For optimal results, a heating protocol should both completely inactivate viral particles on the mask and preserve the filtration efficacy of the mask. Heating of the mask at 70C for 30 minutes has been suggested as a method of decontamination which adequately preserves the filter integrity for re-use. However, it is unclear whether there is a specific humidity required during this process to completely inactivate SARS-COV-2 viral particles. Due to the dearth of specific data on a protocol to achieve both aims, the N95 Decon group does not recommend this method.
Proper UV treatment of N95 masks requires specific dosing protocols and full surface area illumination to ensure proper inactivation of viral particles with minimal mask degradation. Due to the precision required, home UV light use is not recommended. This method of decontamination has been implemented by some hospital systems in the United States.
Hydrogen Peroxide Vaporisation
Hydrogen peroxide vapor (HPV) decontamination has been shown in pilot studies to allow multiple cycles of N95 processing (up to 50 cycles) with acceptable preservation of function. It is now approved by the FDA as a method for N95 decontamination for healthcare personnel during the COVID-19 pandemic. This method of decontamination is actively being implemented by hospital systems across the United States through Battelle.
My hospital is no longer doing fit testing, or no longer carries the mask I was originally fitted for. Do I have options for performing a seal check at home?

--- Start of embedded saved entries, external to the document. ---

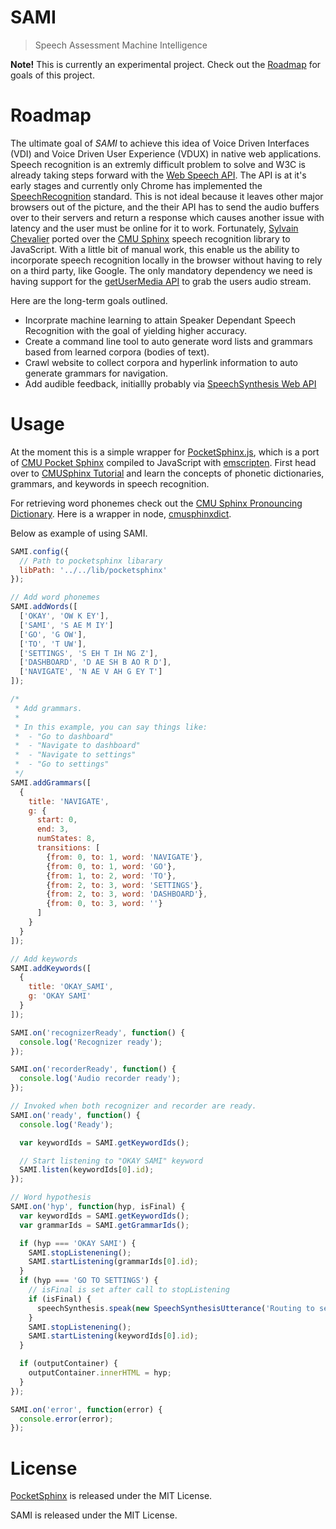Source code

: # SAMI

> Speech Assessment Machine Intelligence

**Note!** This is currently an experimental project. Check out the [Roadmap](#roadmap) for goals of this project.

# Roadmap

The ultimate goal of *SAMI* to achieve this idea of Voice Driven Interfaces (VDI) and Voice Driven User Experience (VDUX) in native web applications. Speech recognition is an extremly difficult problem to solve and W3C is already taking steps forward with the [Web Speech API](https://dvcs.w3.org/hg/speech-api/raw-file/tip/speechapi.html). The API is at it's early stages and currently only Chrome has implemented the [SpeechRecognition](https://developer.mozilla.org/en-US/docs/Web/API/Web_Speech_API) standard. This is not ideal because it leaves other major browsers out of the picture, and the their API has to send the audio buffers over to their servers and return a response which causes another issue with latency and the user must be online for it to work. Fortunately, [Sylvain Chevalier](https://github.com/syl22-00) ported over the [CMU Sphinx](http://cmusphinx.sourceforge.net/) speech recognition library to JavaScript. With a little bit of manual work, this enable us the ability to incorporate speech recognition locally in the browser without having to rely on a third party, like Google. The only mandatory dependency we need is having support for the [getUserMedia API](https://developer.mozilla.org/en-US/docs/Web/API/Navigator/getUserMedia) to grab the users audio stream.

Here are the long-term goals outlined.

- Incorprate machine learning to attain Speaker Dependant Speech Recognition with the goal of yielding higher accuracy.
- Create a command line tool to auto generate word lists and grammars based from learned corpora (bodies of text).
- Crawl website to collect corpora and hyperlink information to auto generate grammars for navigation.
- Add audible feedback, initiallly probably via [SpeechSynthesis Web API](https://developer.mozilla.org/en-US/docs/Web/API/Web_Speech_API)

# Usage

At the moment this is a simple wrapper for [PocketSphinx.js](https://github.com/syl22-00/pocketsphinx.js), which is a port of [CMU Pocket Sphinx](http://cmusphinx.sourceforge.net/) compiled to JavaScript with [emscripten](https://github.com/kripken/emscripten). First head over to [CMUSphinx Tutorial](http://cmusphinx.sourceforge.net/wiki/tutorial) and learn the concepts of phonetic dictionaries, grammars, and keywords in speech recognition.

For retrieving word phonemes check out the [CMU Sphinx Pronouncing Dictionary](http://www.speech.cs.cmu.edu/cgi-bin/cmudict). Here is a wrapper in node, [cmusphinxdict](https://github.com/miguelmota/node-cmusphinxdict).

Below as example of using SAMI.

```javascript
SAMI.config({
  // Path to pocketsphinx libarary
  libPath: '../../lib/pocketsphinx'
});

// Add word phonemes
SAMI.addWords([
  ['OKAY', 'OW K EY'],
  ['SAMI', 'S AE M IY']
  ['GO', 'G OW'],
  ['TO', 'T UW'],
  ['SETTINGS', 'S EH T IH NG Z'],
  ['DASHBOARD', 'D AE SH B AO R D'],
  ['NAVIGATE', 'N AE V AH G EY T']
]);

/*
 * Add grammars.
 *
 * In this example, you can say things like:
 *  - "Go to dashboard"
 *  - "Navigate to dashboard"
 *  - "Navigate to settings"
 *  - "Go to settings"
 */
SAMI.addGrammars([
  {
    title: 'NAVIGATE',
    g: {
      start: 0,
      end: 3,
      numStates: 8,
      transitions: [
        {from: 0, to: 1, word: 'NAVIGATE'},
        {from: 0, to: 1, word: 'GO'},
        {from: 1, to: 2, word: 'TO'},
        {from: 2, to: 3, word: 'SETTINGS'},
        {from: 2, to: 3, word: 'DASHBOARD'},
        {from: 0, to: 3, word: ''}
      ]
    }
  }
]);

// Add keywords
SAMI.addKeywords([
  {
    title: 'OKAY_SAMI',
    g: 'OKAY SAMI'
  }
]);

SAMI.on('recognizerReady', function() {
  console.log('Recognizer ready');
});

SAMI.on('recorderReady', function() {
  console.log('Audio recorder ready');
});

// Invoked when both recognizer and recorder are ready.
SAMI.on('ready', function() {
  console.log('Ready');

  var keywordIds = SAMI.getKeywordIds();

  // Start listening to "OKAY SAMI" keyword
  SAMI.listen(keywordIds[0].id);
});

// Word hypothesis
SAMI.on('hyp', function(hyp, isFinal) {
  var keywordIds = SAMI.getKeywordIds();
  var grammarIds = SAMI.getGrammarIds();

  if (hyp === 'OKAY SAMI') {
    SAMI.stopListenening();
    SAMI.startListening(grammarIds[0].id);
  }
  if (hyp === 'GO TO SETTINGS') {
    // isFinal is set after call to stopListening
    if (isFinal) {
      speechSynthesis.speak(new SpeechSynthesisUtterance('Routing to settings.'));
    }
    SAMI.stopListenening();
    SAMI.startListening(keywordIds[0].id);
  }

  if (outputContainer) {
    outputContainer.innerHTML = hyp;
  }
});

SAMI.on('error', function(error) {
  console.error(error);
});
```

# License

[PocketSphinx](https://github.com/syl22-00/pocketsphinx.js) is released under the MIT License.

SAMI is released under the MIT License.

The CDC does not consider a user seal check an adequate substitute for a fit test. If you have to wear a new type of N95 mask, a formal fit test is recommended. To ensure that your mask continues to have an adequate seal with repeat uses, the CDC and OSHA recommend performing a user seal check each time the mask is re-used.
The University of Nebraska has a compilation of PPE protocols available to healthcare personnel that are based on their extensive experience as a National Ebola Training and Education centre. Please here to access the protocols
Facial hair is an important consideration when it comes to mask fit. The CDC has recommendations for acceptable configurations. For people who still cannot achieve an adequate seal with an N95, half-face masks or powered air purifying respirators (PAPR) are the next options.